By Dick Clapp
An ambitious paper was released in Boston last week, with subsequent media coverage in local, national and international outlets (see, for example the New York Times’ Green Blog and Reuters). The first author, Paul Epstein, was interviewed on the Greenpeace ship the Arctic Sunrise, which was anchored in the Boston Harbor as part of its month-long “Coal Free Future Tour.” The paper, which was just published in the Annals of the New York Academy of Sciences, was the result of a two-year collaborative effort that I participated in, as did Celeste Monforton, other academics from coal-mining states, activists opposing mountain-top removal in Kentucky, and foundation representatives. The primary focus of the work was to provide a full-cost accounting of the entire life cycle of coal, to the extent that present data and modeling methods allow this. The “bottom line” is that the annual estimated cost of coal-fired electricity in the U.S. is $345 billion, or 18 cents per kilowatt hour more than the currently estimated cost of this electricity. The report sums this up by saying that “coal carries a heavy burden.”

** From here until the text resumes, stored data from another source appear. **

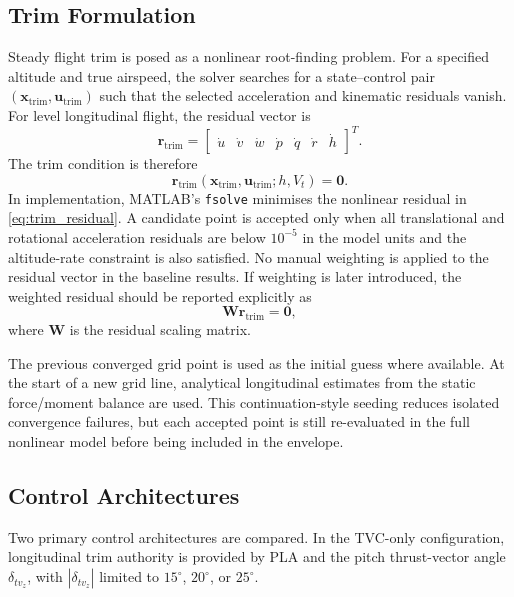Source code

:\documentclass[conf]{new-aiaa}
\newcommand{\trimres}{\mathbf{r}_{\mathrm{trim}}}
\newcommand{\xtrim}{\mathbf{x}_{\mathrm{trim}}}
\newcommand{\utrim}{\mathbf{u}_{\mathrm{trim}}}
\begin{document}
\subsection{Trim Formulation}
Steady flight trim is posed as a nonlinear root-finding problem. For a specified altitude and true airspeed, the solver searches for a state--control pair $(\xtrim,\utrim)$ such that the selected acceleration and kinematic residuals vanish. For level longitudinal flight, the residual vector is
\begin{equation}
\trimres =
\begin{bmatrix}
\dot{u} & \dot{v} & \dot{w} & \dot{p} & \dot{q} & \dot{r} & \dot{h}
\end{bmatrix}^{T}.
\label{eq:trim_residual}
\end{equation}
The trim condition is therefore
\begin{equation}
\trimres(\xtrim,\utrim;h,V_t)=\mathbf{0}.
\label{eq:trim_problem}
\end{equation}
In implementation, MATLAB's \texttt{fsolve} minimises the nonlinear residual in \eqref{eq:trim_residual}. A candidate point is accepted only when all translational and rotational acceleration residuals are below $10^{-5}$ in the model units and the altitude-rate constraint is also satisfied. No manual weighting is applied to the residual vector in the baseline results. If weighting is later introduced, the weighted residual should be reported explicitly as
\begin{equation}
\mathbf{W}\trimres=\mathbf{0},
\end{equation}
where $\mathbf{W}$ is the residual scaling matrix.

The previous converged grid point is used as the initial guess where available. At the start of a new grid line, analytical longitudinal estimates from the static force/moment balance are used. This continuation-style seeding reduces isolated convergence failures, but each accepted point is still re-evaluated in the full nonlinear model before being included in the envelope.

\subsection{Control Architectures}
Two primary control architectures are compared. In the TVC-only configuration, longitudinal trim authority is provided by PLA and the pitch thrust-vector angle $\delta_{tv_z}$, with $|\delta_{tv_z}|$ limited to $15^\circ$, $20^\circ$, or $25^\circ$.
\end{document}
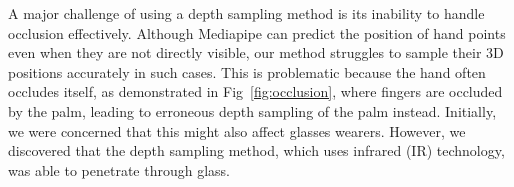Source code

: \begin{invisBox}
    \hfill
\end{invisBox}

A major challenge of using a depth sampling method is its inability to handle occlusion effectively. Although Mediapipe can predict the position of hand points even when they are not directly visible, our method struggles to sample their 3D positions accurately in such cases. This is problematic because the hand often occludes itself, as demonstrated in Fig~\ref{fig:occlusion}, where fingers are occluded by the palm, leading to erroneous depth sampling of the palm instead. Initially, we were concerned that this might also affect glasses wearers. However, we discovered that the depth sampling method, which uses infrared (IR) technology, was able to penetrate through glass.

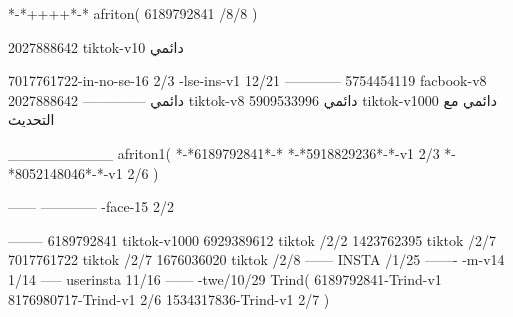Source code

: *-*++++*-*
afriton(
6189792841 /8/8
)

2027888642 tiktok-v10
دائمي

7017761722-in-no-se-16 2/3
-lse-ins-v1 12/21
------------
5754454119 facbook-v8
دائمي
--------------
2027888642 tiktok-v8
دائمي
5909533996 tiktok-v1000
دائمي مع التحديث

__________
afriton1(
*-*6189792841*-*
*-*5918829236*-*-v1 2/3
*-*8052148046*-*-v1 2/6
)

------
------------
-face-15 2/2

--------
6189792841 tiktok-v1000
6929389612 tiktok /2/2
1423762395 tiktok /2/7
7017761722 tiktok /2/7
1676036020 tiktok /2/8
------
 INSTA /1/25
-------
-m-v14 1/14
-----
userinsta 11/16
------
-twe/10/29
Trind(
6189792841-Trind-v1 
8176980717-Trind-v1 2/6
1534317836-Trind-v1 2/7
)

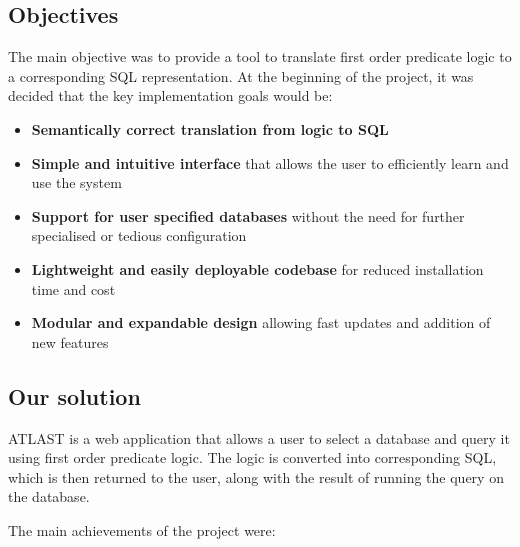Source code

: \documentclass[a4paper, 11pt]{article}
\begin{document}
  \subsection{Objectives}
    The main objective was to provide a tool to translate first order predicate
    logic to a corresponding SQL representation. At the beginning of the
    project, it was decided that the key implementation goals would be:

    \begin{itemize}
      \item \textbf{Semantically correct translation from logic to SQL}

      \item \textbf{Simple and intuitive interface} that allows the user to
      efficiently learn and use the system

      \item \textbf{Support for user specified databases} without the need for
      further specialised or tedious configuration

      \item \textbf{Lightweight and easily deployable codebase} for reduced
      installation time and cost

      \item \textbf{Modular and expandable design} allowing fast updates and
      addition of new features
    \end{itemize}

  \subsection{Our solution}
    ATLAST is a web application that allows a user to select a database
    and query it using first order predicate logic. The logic is converted
    into corresponding SQL, which is then returned to the user, along with the
    result of running the query on the database.  
    
    The main achievements of the project were:
\end{document}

The new look that this report (full version here, pamphlet with executive summary here) provides is a consideration the full range of health and environmental hazards that result from exploration, mining, processing, transport, and combustion of coal and the subsequent waste that is released into air and water from this fuel source. It goes beyond the carbon emissions calculations done by many others, showing the excess carbon dioxide generated by coal combustion compared to oil or natural gas, and documents and assigns monetary value to the human lives lost, disease burden created, and ecological costs of environmental degradation. Special focus is placed on Appalachia, where mine disasters such as the Upper Big Branch explosion have been carefully documented here over the past year. The report notes that over 100,000 deaths due to accidents have occurred in U.S. coal mines since 1900, and twice that many deaths have occurred due to black lung disease..

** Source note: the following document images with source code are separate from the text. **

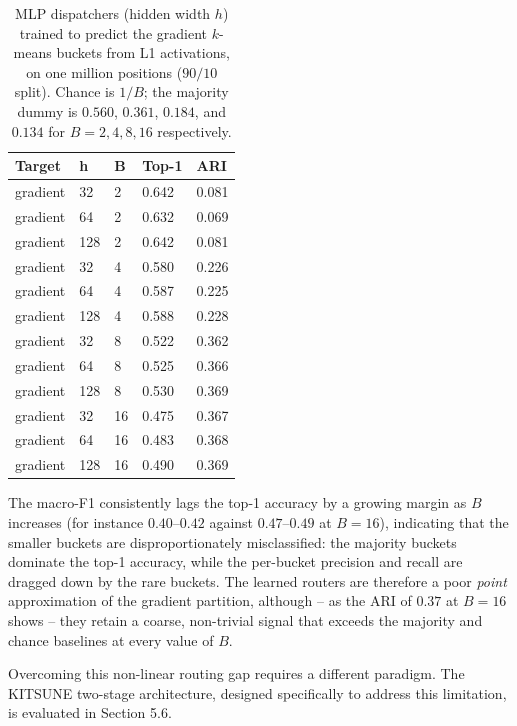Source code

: \begin{table}[H]
\centering
\small
\begin{tabular}{lllll}
\toprule
Target & h & B & Top-1 & ARI \\
\midrule
gradient & 32 & 2 & 0.642 & 0.081 \\
gradient & 64 & 2 & 0.632 & 0.069 \\
gradient & 128 & 2 & 0.642 & 0.081 \\
gradient & 32 & 4 & 0.580 & 0.226 \\
gradient & 64 & 4 & 0.587 & 0.225 \\
gradient & 128 & 4 & 0.588 & 0.228 \\
gradient & 32 & 8 & 0.522 & 0.362 \\
gradient & 64 & 8 & 0.525 & 0.366 \\
gradient & 128 & 8 & 0.530 & 0.369 \\
gradient & 32 & 16 & 0.475 & 0.367 \\
gradient & 64 & 16 & 0.483 & 0.368 \\
gradient & 128 & 16 & 0.490 & 0.369 \\
\bottomrule
\end{tabular}
\caption{MLP dispatchers (hidden width $h$) trained to predict the gradient $k$-means buckets from L1 activations, on one million positions ($90/10$ split). Chance is $1/B$; the majority dummy is $0.560$, $0.361$, $0.184$, and $0.134$ for $B=2,4,8,16$ respectively.}
\label{tab:5.7}
\end{table}


The macro-F1 consistently lags the top-1 accuracy by a growing margin as $B$ increases (for instance $0.40$--$0.42$ against $0.47$--$0.49$ at $B=16$), indicating that the smaller buckets are disproportionately misclassified: the majority buckets dominate the top-1 accuracy, while the per-bucket precision and recall are dragged down by the rare buckets. The learned routers are therefore a poor \emph{point} approximation of the gradient partition, although -- as the ARI of $0.37$ at $B=16$ shows -- they retain a coarse, non-trivial signal that exceeds the majority and chance baselines at every value of $B$.

Overcoming this non-linear routing gap requires a different paradigm. The KITSUNE two-stage architecture, designed specifically to address this limitation, is evaluated in Section 5.6.

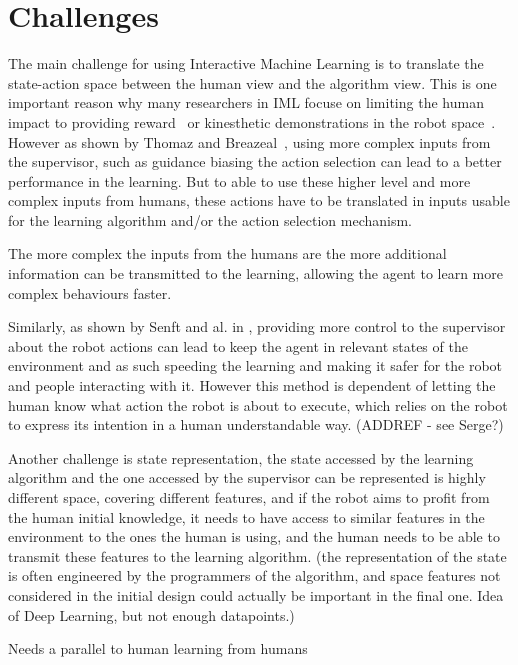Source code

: \documentclass[letterpaper]{article} %
\begin{document}
\section{Challenges}

The main challenge for using Interactive Machine Learning is to translate the
state-action space between the human view and the algorithm view. This is one
important reason why many researchers in IML focuse on limiting the human impact
to providing reward~\cite{knox2009interactively} or kinesthetic demonstrations
in the robot space~\cite{billard2008robot}. However as shown by Thomaz and Breazeal~\cite{thomaz2008teachable}, using more complex inputs from the supervisor, such
as guidance biasing the action selection can lead to a better performance in the
learning. But to able to use these higher level and more complex inputs from
humans, these actions have to be translated in inputs usable for the learning
algorithm and/or the action selection mechanism. 

The more complex the inputs from the humans are the more additional information
can be transmitted to the learning, allowing the agent to learn more complex
behaviours faster.

Similarly, as shown by Senft and al. in \cite{senft2017supervised}, providing
more control to the supervisor about the robot actions can lead to keep the
agent in relevant states of the environment and as such speeding the learning
and making it safer for the robot and people interacting with it. However this
method is dependent of letting the human know what action the robot is about to
execute, which relies on the robot to express its intention in a human
understandable way. (ADDREF - see Serge?)

Another challenge is state representation, the state accessed by the learning
algorithm and the one accessed by the supervisor can be represented is highly
different space, covering different features, and if the robot aims to profit
from the human initial knowledge, it needs to have access to similar features in
the environment to the ones the human is using, and the human needs to be able
to transmit these features to the learning algorithm.
(the representation of the state is often engineered by the programmers of the
algorithm, and space features not considered in the initial design could
actually be important in the final one. Idea of Deep Learning, but not enough
datapoints.)

Needs a parallel to human learning from humans
\end{document}
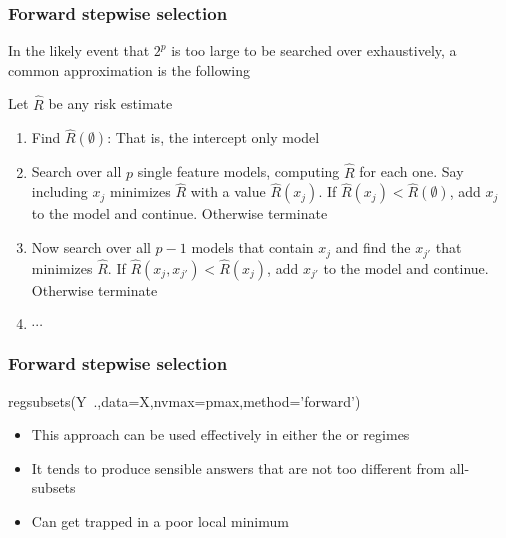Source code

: \documentclass{beamer}
\begin{document}

\begin{frame}[fragile]
\frametitle{Forward stepwise selection}
In the likely event that $2^p$ is too large to be searched over exhaustively, a common 
approximation is the following

\vsp
Let $\hat{R}$ be any risk estimate
\begin{enumerate}
\item Find $\hat{R}(\emptyset)$: That is, the intercept only model
\item Search over all $p$ single feature models, computing $\hat{R}$ for each one.  Say including $x_j$
minimizes $\hat{R}$ with a value $\hat{R}(x_j)$.  If $\hat{R}(x_j) < \hat{R}(\emptyset)$, add $x_j$
to the model and continue.  Otherwise terminate
\item Now search over all $p-1$ models that contain $x_j$ and find the $x_{j'}$ that minimizes $\hat{R}$.  
If $\hat{R}(x_j,x_{j'}) < \hat{R}(x_j)$, add $x_{j'}$
to the model and continue.  Otherwise terminate
\item $\cdots$
\end{enumerate}
\end{frame}

\begin{frame}[fragile]
\frametitle{Forward stepwise selection}
\begin{blockcode}
regsubsets(Y~.,data=X,nvmax=pmax,method='forward')
\end{blockcode}

\begin{itemize}
\item This approach can be used effectively in either the  or  regimes
\item It tends to produce sensible answers that are not too different from all-subsets
\end{itemize}
\vsp

\begin{itemize}
\item Can get trapped in a poor local minimum
\end{itemize}
\end{frame}
\end{document}
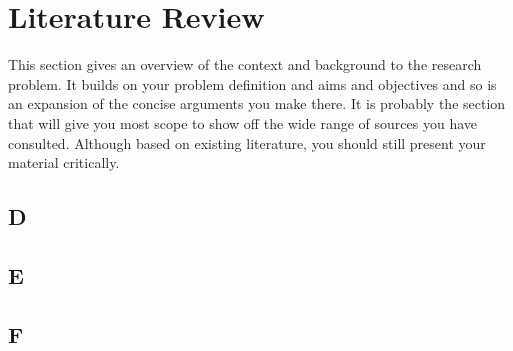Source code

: \chapter{Literature Review}\label{ch:literaturereview}

This section gives an overview of the context and background to the research problem.
It builds on your problem definition and aims and objectives and so is an expansion of the concise arguments you make there.
It is probably the section that will give you most scope to show off the wide range of sources you have consulted.
Although based on existing literature, you should still present your material critically.



\section{D}\label{sec:D}
\lipsum[1-5]

\section{E}\label{sec:E}
\lipsum[1-5]

\section{F}\label{sec:F}
\lipsum[1-5]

One further impact of coal mining that is not fully documented, and therefore is not in the report, is the previous use of abandoned underground coal mines as dumpsites for chemical wastes. This has occurred in Northeast Pennsylvania in an area that is now being investigated because of a cluster of cases of the blood disorder polycythemia vera. While the health studies that may help determine whether there is a link between this rare malignant disease and past practices such as injection of chemical wastes into abandoned coal mines have not been completed, there is serious concern about the public health impacts of this now-abandoned practice. One other lingering impact of underground coal mining in Pennsylvania, which is mentioned briefly in the report, is the fifty-year underground fire that continues to this day.
So, although this report is an attempt to take a comprehensive look at the full costs of coal, some of these will perhaps never be understood. It nevertheless helps put this energy source into new perspective as we grapple with the transition to greener and more sustainable ways of meeting the needs of future generations.
Dick Clapp is an epidemiologist who has forty years experience in public health practice, research and teaching. He is Professor Emeritus at Boston University School of Public Health and Adjunct Professor at the U. of Mass.- Lowell School of Health and Environment. He is a former co-Chair of Greater Boston Physicians for Social Responsibility and served as Director of the Massachusetts Cancer Registry from 1980-1989.
I especially appreciate how the authors present the impacts as Measurable, Economic, or Qualitative.
I have Polycythemia Vera. My maternal grandparents grew up in the coal mining town of Mahonoy City, south of Eagleton. I would doubt that living there changed their genes, and thus mine, but there is always a faint possibility. Their daughter, my mother, lived to 97 without apparent PV. But the grandparents themselves–who knows? My grandfather Martin Elliott died of injuries in a railway accident; his wife lived to be old but had no medical care due to poverty, even in modern times, so who could tell if she had PV? My Mayo hematologist thinks PV is hereditary. But if you inherit something, you inherit from someone.
I inherited Porphyria from my father, whose Scottish relatives apparently got “lucky” centuries ago. Identifying Porphyria is not done well; tests are unstable, easily compromised, doctors don’t know much about it.
A terrific article, comprehensive and well documented. It’s a must read for anyone who thinks that “clean coal” is really clean — it shows that to capture and sequester carbon, you make the whole process less efficient and have to burn a lot more coal to get the same amount of electricity. This means that the upstream impacts (e.g. emissions, ash, ecological destruction) are all increased to obtain a net reduction in carbon emissions. As far as the NE Polycythemia Vera cluster, both emissions from numerous coal burning plants both upwind and in the cluster area as well as fugitive fly ash are potential causes of this rare blood cancer. The authors might zero in on this area.